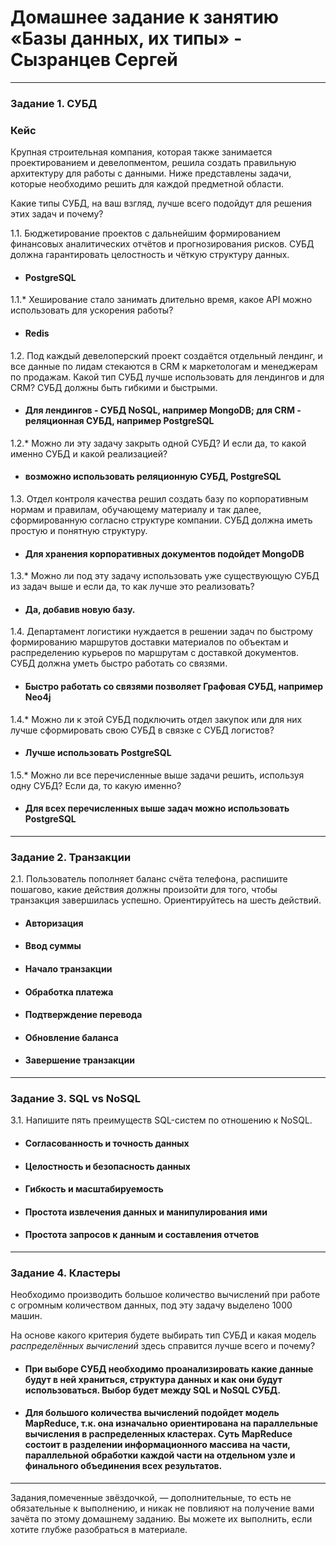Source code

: # Домашнее задание к занятию «Базы данных, их типы» - Сызранцев Сергей
---

### Задание 1. СУБД

### Кейс
Крупная строительная компания, которая также занимается проектированием и девелопментом, решила создать 
правильную архитектуру для работы с данными. Ниже представлены задачи, которые необходимо решить для
каждой предметной области. 

Какие типы СУБД, на ваш взгляд, лучше всего подойдут для решения этих задач и почему? 
 
1.1. Бюджетирование проектов с дальнейшим формированием финансовых аналитических отчётов и прогнозирования рисков.
СУБД должна гарантировать целостность и чёткую структуру данных.
 - #### PostgreSQL

1.1.* Хеширование стало занимать длительно время, какое API можно использовать для ускорения работы? 
 - #### Redis

1.2. Под каждый девелоперский проект создаётся отдельный лендинг, и все данные по лидам стекаются в CRM к 
маркетологам и менеджерам по продажам. Какой тип СУБД лучше использовать для лендингов и для CRM? 
СУБД должны быть гибкими и быстрыми.
 - #### Для лендингов - СУБД NoSQL, например MongoDB; для CRM - реляционная СУБД, например PostgreSQL

1.2.* Можно ли эту задачу закрыть одной СУБД? И если да, то какой именно СУБД и какой реализацией?
 - #### возможно использовать реляционную СУБД, PostgreSQL

1.3. Отдел контроля качества решил создать базу по корпоративным нормам и правилам, обучающему материалу 
и так далее, сформированную согласно структуре компании. СУБД должна иметь простую и понятную структуру.
 - #### Для хранения корпоративных документов подойдет MongoDB

1.3.* Можно ли под эту задачу использовать уже существующую СУБД из задач выше и если да, то как лучше это 
реализовать?
 - #### Да, добавив новую базу.

1.4. Департамент логистики нуждается в решении задач по быстрому формированию маршрутов доставки материалов 
по объектам и распределению курьеров по маршрутам с доставкой документов. СУБД должна уметь быстро работать
со связями.
 - #### Быстро работать со связями позволяет Графовая СУБД, например Neo4j

1.4.* Можно ли к этой СУБД подключить отдел закупок или для них лучше сформировать свою СУБД в связке с СУБД 
логистов?
 - #### Лучше использовать PostgreSQL

1.5.* Можно ли все перечисленные выше задачи решить, используя одну СУБД? Если да, то какую именно?
 - #### Для всех перечисленных выше задач можно использовать PostgreSQL

---

### Задание 2. Транзакции

2.1. Пользователь пополняет баланс счёта телефона, распишите пошагово, какие действия должны произойти для того, чтобы 
транзакция завершилась успешно. Ориентируйтесь на шесть действий.
 - #### Авторизация
 - #### Ввод суммы
 -  #### Начало транзакции
 -  #### Обработка платежа
 -  #### Подтверждение перевода
 -  #### Обновление баланса
 -  #### Завершение транзакции

---

### Задание 3. SQL vs NoSQL

3.1. Напишите пять преимуществ SQL-систем по отношению к NoSQL. 
 - #### Согласованность и точность данных
 - #### Целостность и безопасность данных
 - #### Гибкость и масштабируемость
 - #### Простота извлечения данных и манипулирования ими
 - #### Простота запросов к данным и составления отчетов
 
---

### Задание 4. Кластеры

Необходимо производить большое количество вычислений при работе с огромным количеством данных, под эту задачу 
выделено 1000 машин. 

На основе какого критерия будете выбирать тип СУБД и какая модель *распределённых вычислений* 
здесь справится лучше всего и почему?
 - #### При выборе СУБД необходимо проанализировать какие данные будут в ней храниться, структура данных и как они будут использоваться. Выбор будет между SQL и NoSQL СУБД.
 - #### Для большого количества вычислений подойдет модель MapReduce, т.к. она изначально ориентирована на параллельные вычисления в распределенных кластерах. Суть MapReduce состоит в разделении информационного массива на части, параллельной обработки каждой части на отдельном узле и финального объединения всех результатов.

---

Задания,помеченные звёздочкой, — дополнительные, то есть не обязательные к выполнению, и никак не повлияют на получение вами зачёта по этому домашнему заданию. Вы можете их выполнить, если хотите глубже разобраться в материале.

#### DIRECTIONS FOR THIS TASK
In the entries above, please find the line with "#### Обновление баланса" and the line with "выделено 1000 машин.", then write out exactly those two lines and every line between them, and nothing more.

#### EXERCISE RESULT
 -  #### Обновление баланса
 -  #### Завершение транзакции

---

### Задание 3. SQL vs NoSQL

3.1. Напишите пять преимуществ SQL-систем по отношению к NoSQL. 
 - #### Согласованность и точность данных
 - #### Целостность и безопасность данных
 - #### Гибкость и масштабируемость
 - #### Простота извлечения данных и манипулирования ими
 - #### Простота запросов к данным и составления отчетов
 
---

### Задание 4. Кластеры

Необходимо производить большое количество вычислений при работе с огромным количеством данных, под эту задачу 
выделено 1000 машин. 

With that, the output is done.